Work required =>
Work through the records below and tally every line containing "skillicons". Reply with the total alone.

----

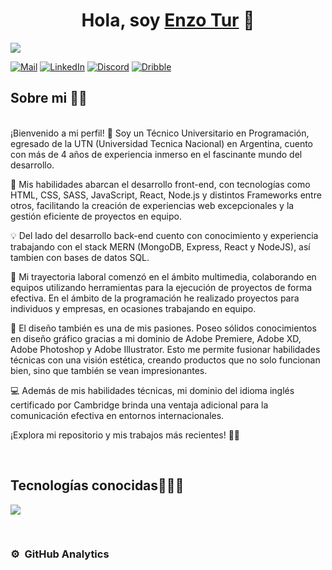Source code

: <div align="center">
<h1 align="center">Hola, soy <a href="https://www.linkedin.com/in/enzo-antonio-tur-aab714214">Enzo Tur</a> 👋</h1>
</div>
<img src="https://i.imgur.com/Gk7DdWn.jpeg">

[![Mail](https://img.shields.io/badge/Gmail-D14836?style=for-the-badge&logo=gmail&logoColor=white)](mailto:enzotur05@hotmail.com)
[![LinkedIn](https://img.shields.io/badge/LinkedIn-0077B5?style=for-the-badge&logo=linkedin&logoColor=white)](https://www.linkedin.com/in/enzo-antonio-tur-aab714214)
[![Discord](https://img.shields.io/badge/Discord-7289DA?style=for-the-badge&logo=discord&logoColor=white)](https://discordapp.com/users/193210979658498048)
[![Dribble](https://img.shields.io/badge/Dribbble-EA4C89?style=for-the-badge&logo=dribbble&logoColor=white)](https://dribbble.com/ATenzo)

## Sobre mi 🧑‍💻

<br>¡Bienvenido a mi perfil! 👋 Soy un Técnico Universitario en Programación, egresado de la UTN (Universidad Tecnica Nacional) en Argentina, cuento con más de 4 años de experiencia inmerso en el fascinante mundo del desarrollo.<br>

🚀 Mis habilidades abarcan el desarrollo front-end, con tecnologías como HTML, CSS, SASS, JavaScript, React, Node.js y distintos Frameworks entre otros, facilitando la creación de experiencias web excepcionales y la gestión eficiente de proyectos en equipo.<br>

💡 Del lado del desarrollo back-end cuento con conocimiento y experiencia trabajando con el stack MERN (MongoDB, Express, React y NodeJS), así tambien con bases de datos SQL.<br>

💼 Mi trayectoria laboral comenzó en el ámbito multimedia, colaborando en equipos utilizando herramientas para la ejecución de proyectos de forma efectiva. En el ámbito de la programación he realizado proyectos para individuos y empresas, en ocasiones trabajando en equipo.<br>

🎨 El diseño también es una de mis pasiones. Poseo sólidos conocimientos en diseño gráfico gracias a mi dominio de Adobe Premiere, Adobe XD, Adobe Photoshop y Adobe Illustrator. Esto me permite fusionar habilidades técnicas con una visión estética, creando productos que no solo funcionan bien, sino que también se vean impresionantes.<br>

💻 Además de mis habilidades técnicas, mi dominio del idioma inglés certificado por Cambridge brinda una ventaja adicional para la comunicación efectiva en entornos internacionales.<br>

¡Explora mi repositorio y mis trabajos más recientes! 🚀✨<br>

<br>

<h2 >Tecnologías conocidas👨🏻‍💻</h2>
<!--tech stack icons-->
<p align="left">
  <a href="https://skillicons.dev">
    <img src="https://skillicons.dev/icons?i=vscode,html,css,sass,tailwindcss,js,mongodb,express,react,nodejs,postman,mysql,java,ableton,ae,pr,ai,ps,xd,discord,git,github&perline=12" />
  </a>
</p>
<br>


<!--

## Proyectos *bombitas*
<table>
<tr>
<td width="50%">
<h3 align="center">Curso Android Básico</h3>
<div align="center">
<a href=""https://github.com/ArisGuimera/Android-Expert" target="_blank"><img src="https://i.imgur.com/Jji0CIE.jpg" width="400" alt="Curso básico android"></a>
<p>
<a href="https://github.com/ArisGuimera/Android-Expert" target="_blank">
<img src="https://img.shields.io/badge/CÓDIGO-ff9?style=for-the-badge&logo=github&logoColor=black">
</a>
<a href="https://youtu.be/vJapzH_46a8" target="_blank">
<img src="https://img.shields.io/badge/-Youtube-green?style=for-the-badge&color=fbfc40">
</a>
</p>
<p>Aprende a programar aplicaciones <strong>Android con Kotlin desde cero</strong> - En este curso aprenderás todo lo necesario ya que no es necesario ningún conocimiento previo. Curso <strong>GRATUITO de 12 horas</strong> con todo el código disponible para descargar.</p>
</div>
                                                                                      
</td>

<td width="50%">
               <br>
<h3 align="center">Arquitectura MVVM</h3>
<div align="center">                                       
<a href="https://github.com/ArisGuimera/SimpleAndroidMVVM" target="_blank"><img src="https://i.imgur.com/7uCBigG.jpg" width="400" alt="Curso arquitectura MVVM"></a>
<br>
<p>
<a href="https://github.com/ArisGuimera/SimpleAndroidMVVM" target="_blank">
<img src="https://img.shields.io/badge/C%C3%93DIGO-80ffaa?style=for-the-badge&logo=github&logoColor=black">
</a>
<a href="https://youtu.be/hhhSMXi0R3E" target="_blank">
<img src="https://img.shields.io/badge/-Youtube-green?style=for-the-badge&color=3fFD7f">
</a>
</p>
</p>Las arquitecturas son <strong>IMPRESCINDIBLES</strong> para poder trabajar como desarrollador/a Android. En este curso, divido por ramas irás aprendiendo a implementar una arquitectura real y robusta con inyección de dependencias, clean architecture, testing y mucho más.</p>
</div>                                                             
</table>                                                                                 
</div>
<br>

<table>
<tr>
<td width="100%">
<h3 align="center">Curso Android Básico</h3>
<div align="center">
<a href=""https://github.com/ArisGuimera/Android-Expert-Intermedio" target="_blank"><img src="https://i.imgur.com/V48W0sU.jpg" width="400" alt="Curso intermedio Android"></a>
<p>
<a href="https://github.com/ArisGuimera/Android-Expert-Intermedio" target="_blank">
<img src="https://img.shields.io/badge/CÓDIGO-ff9?style=for-the-badge&logo=github&logoColor=black">
</a>
<a href="https://youtu.be/UaR7GSNACsM" target="_blank">
<img src="https://img.shields.io/badge/-Youtube-green?style=for-the-badge&color=fbfc40">
</a>
</p>
<p>Aprende a programar aplicaciones <strong>Android con Kotlin nivel intermedio</strong> - En este curso nos centraremos en las <strong>buenas prácticas, arquitectura y testing</strong>. Curso <strong>GRATUITO de 8 horas</strong> con todo el código disponible para descargar.</p>
</div>
                                                                                      
</td>                                                    
</table>                                                                                 
</div>
<br>

-->

### ⚙️ &nbsp;GitHub Analytics

<!--
<p align="center">
<a href="https://github.com/ArisGuimera">
  <img height="180em" src="https://github-readme-stats-eight-theta.vercel.app/api?username=ArisGuimera&show_icons=true&theme=algolia&include_all_commits=true&count_private=true"/>
  <img height="180em" src="https://github-readme-stats-eight-theta.vercel.app/api/top-langs/?username=ArisGuimera&layout=compact&langs_count=8&theme=algolia"/>
</a>
</p>
-->


<!--
**EnzoTr/EnzoTr** is a ✨ _special_ ✨ repository because its `README.md` (this file) appears on your GitHub profile.

Here are some ideas to get you started:

- 🔭 I’m currently working on ...
- 🌱 I’m currently learning ...
- 👯 I’m looking to collaborate on ...
- 🤔 I’m looking for help with ...
- 💬 Ask me about ...
- 📫 How to reach me: ...
- 😄 Pronouns: ...
- ⚡ Fun fact: ...
-->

----

Written solution =>
2